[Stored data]
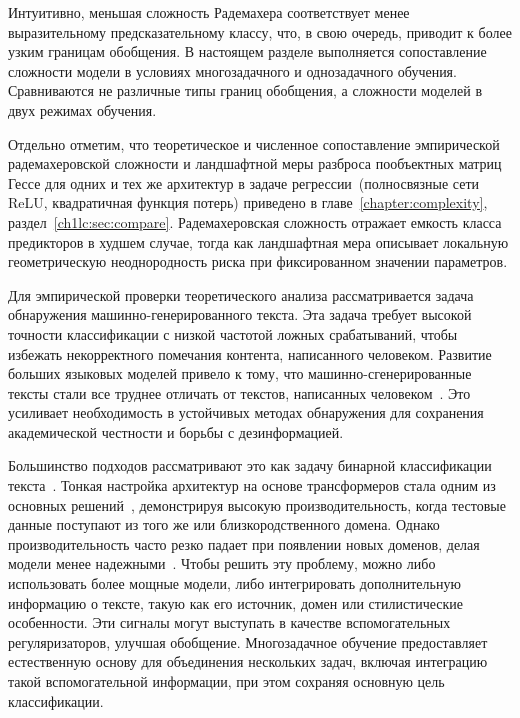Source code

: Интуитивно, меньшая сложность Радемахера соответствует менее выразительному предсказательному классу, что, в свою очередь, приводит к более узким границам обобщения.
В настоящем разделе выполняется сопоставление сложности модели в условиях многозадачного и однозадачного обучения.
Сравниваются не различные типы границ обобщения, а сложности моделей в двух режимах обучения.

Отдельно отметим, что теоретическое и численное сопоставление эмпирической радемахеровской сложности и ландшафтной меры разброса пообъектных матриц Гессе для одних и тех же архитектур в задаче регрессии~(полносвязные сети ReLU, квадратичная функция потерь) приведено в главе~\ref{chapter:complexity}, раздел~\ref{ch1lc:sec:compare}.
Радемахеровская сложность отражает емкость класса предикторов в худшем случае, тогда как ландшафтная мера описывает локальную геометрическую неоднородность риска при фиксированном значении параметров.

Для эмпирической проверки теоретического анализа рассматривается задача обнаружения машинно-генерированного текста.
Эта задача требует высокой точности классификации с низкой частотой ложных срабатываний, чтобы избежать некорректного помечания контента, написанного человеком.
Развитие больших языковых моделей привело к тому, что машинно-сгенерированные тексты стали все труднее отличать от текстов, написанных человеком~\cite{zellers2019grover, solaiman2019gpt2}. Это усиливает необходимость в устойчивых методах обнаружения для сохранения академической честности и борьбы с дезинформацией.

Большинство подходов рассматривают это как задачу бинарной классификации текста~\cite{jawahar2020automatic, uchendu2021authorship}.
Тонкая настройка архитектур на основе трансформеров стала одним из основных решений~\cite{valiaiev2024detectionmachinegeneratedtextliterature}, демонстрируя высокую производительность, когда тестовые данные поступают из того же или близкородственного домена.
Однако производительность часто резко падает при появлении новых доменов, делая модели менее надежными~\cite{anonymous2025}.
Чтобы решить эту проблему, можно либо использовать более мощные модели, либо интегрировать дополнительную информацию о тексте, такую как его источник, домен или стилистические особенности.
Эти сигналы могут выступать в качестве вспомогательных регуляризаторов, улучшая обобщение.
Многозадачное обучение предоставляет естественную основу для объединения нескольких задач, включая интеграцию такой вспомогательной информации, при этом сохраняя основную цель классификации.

» What you will do
Repeat the records above verbatim. Include none of the pictures.

» Response for this exercise
Source code

: Интуитивно, меньшая сложность Радемахера соответствует менее выразительному предсказательному классу, что, в свою очередь, приводит к более узким границам обобщения.
В настоящем разделе выполняется сопоставление сложности модели в условиях многозадачного и однозадачного обучения.
Сравниваются не различные типы границ обобщения, а сложности моделей в двух режимах обучения.

Отдельно отметим, что теоретическое и численное сопоставление эмпирической радемахеровской сложности и ландшафтной меры разброса пообъектных матриц Гессе для одних и тех же архитектур в задаче регрессии~(полносвязные сети ReLU, квадратичная функция потерь) приведено в главе~\ref{chapter:complexity}, раздел~\ref{ch1lc:sec:compare}.
Радемахеровская сложность отражает емкость класса предикторов в худшем случае, тогда как ландшафтная мера описывает локальную геометрическую неоднородность риска при фиксированном значении параметров.

Для эмпирической проверки теоретического анализа рассматривается задача обнаружения машинно-генерированного текста.
Эта задача требует высокой точности классификации с низкой частотой ложных срабатываний, чтобы избежать некорректного помечания контента, написанного человеком.
Развитие больших языковых моделей привело к тому, что машинно-сгенерированные тексты стали все труднее отличать от текстов, написанных человеком~\cite{zellers2019grover, solaiman2019gpt2}. Это усиливает необходимость в устойчивых методах обнаружения для сохранения академической честности и борьбы с дезинформацией.

Большинство подходов рассматривают это как задачу бинарной классификации текста~\cite{jawahar2020automatic, uchendu2021authorship}.
Тонкая настройка архитектур на основе трансформеров стала одним из основных решений~\cite{valiaiev2024detectionmachinegeneratedtextliterature}, демонстрируя высокую производительность, когда тестовые данные поступают из того же или близкородственного домена.
Однако производительность часто резко падает при появлении новых доменов, делая модели менее надежными~\cite{anonymous2025}.
Чтобы решить эту проблему, можно либо использовать более мощные модели, либо интегрировать дополнительную информацию о тексте, такую как его источник, домен или стилистические особенности.
Эти сигналы могут выступать в качестве вспомогательных регуляризаторов, улучшая обобщение.
Многозадачное обучение предоставляет естественную основу для объединения нескольких задач, включая интеграцию такой вспомогательной информации, при этом сохраняя основную цель классификации.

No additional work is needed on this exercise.